Goal of the exercise
When a record contains an image, skip the image and retype the rest of that record exactly.

Entries provided
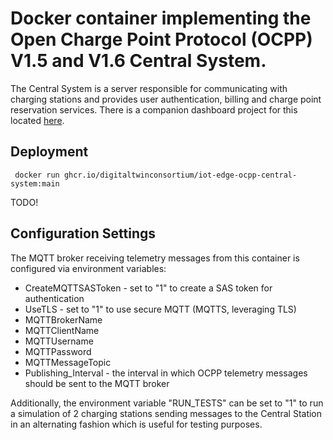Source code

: # Docker container implementing the Open Charge Point Protocol (OCPP) V1.5 and V1.6 Central System.

The Central System is a server responsible for communicating with charging stations and provides user authentication, billing and charge point reservation services. There is a companion dashboard project for this located [here](https://github.com/barnstee/EVChargingDashboard).

## Deployment
`
docker run ghcr.io/digitaltwinconsortium/iot-edge-ocpp-central-system:main`

TODO!

## Configuration Settings
The MQTT broker receiving telemetry messages from this container is configured via environment variables:

* CreateMQTTSASToken - set to "1" to create a SAS token for authentication
* UseTLS - set to "1" to use secure MQTT (MQTTS, leveraging TLS)
* MQTTBrokerName
* MQTTClientName
* MQTTUsername
* MQTTPassword
* MQTTMessageTopic
* Publishing_Interval - the interval in which OCPP telemetry messages should be sent to the MQTT broker

Additionally, the environment variable "RUN_TESTS" can be set to "1" to run a simulation of 2 charging stations sending messages to the Central Station in an alternating fashion which is useful for testing purposes.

Answer to the problem
Source code

: # Docker container implementing the Open Charge Point Protocol (OCPP) V1.5 and V1.6 Central System.

The Central System is a server responsible for communicating with charging stations and provides user authentication, billing and charge point reservation services. There is a companion dashboard project for this located [here](https://github.com/barnstee/EVChargingDashboard).

## Deployment
`
docker run ghcr.io/digitaltwinconsortium/iot-edge-ocpp-central-system:main`

TODO!

## Configuration Settings
The MQTT broker receiving telemetry messages from this container is configured via environment variables:

* CreateMQTTSASToken - set to "1" to create a SAS token for authentication
* UseTLS - set to "1" to use secure MQTT (MQTTS, leveraging TLS)
* MQTTBrokerName
* MQTTClientName
* MQTTUsername
* MQTTPassword
* MQTTMessageTopic
* Publishing_Interval - the interval in which OCPP telemetry messages should be sent to the MQTT broker

Additionally, the environment variable "RUN_TESTS" can be set to "1" to run a simulation of 2 charging stations sending messages to the Central Station in an alternating fashion which is useful for testing purposes.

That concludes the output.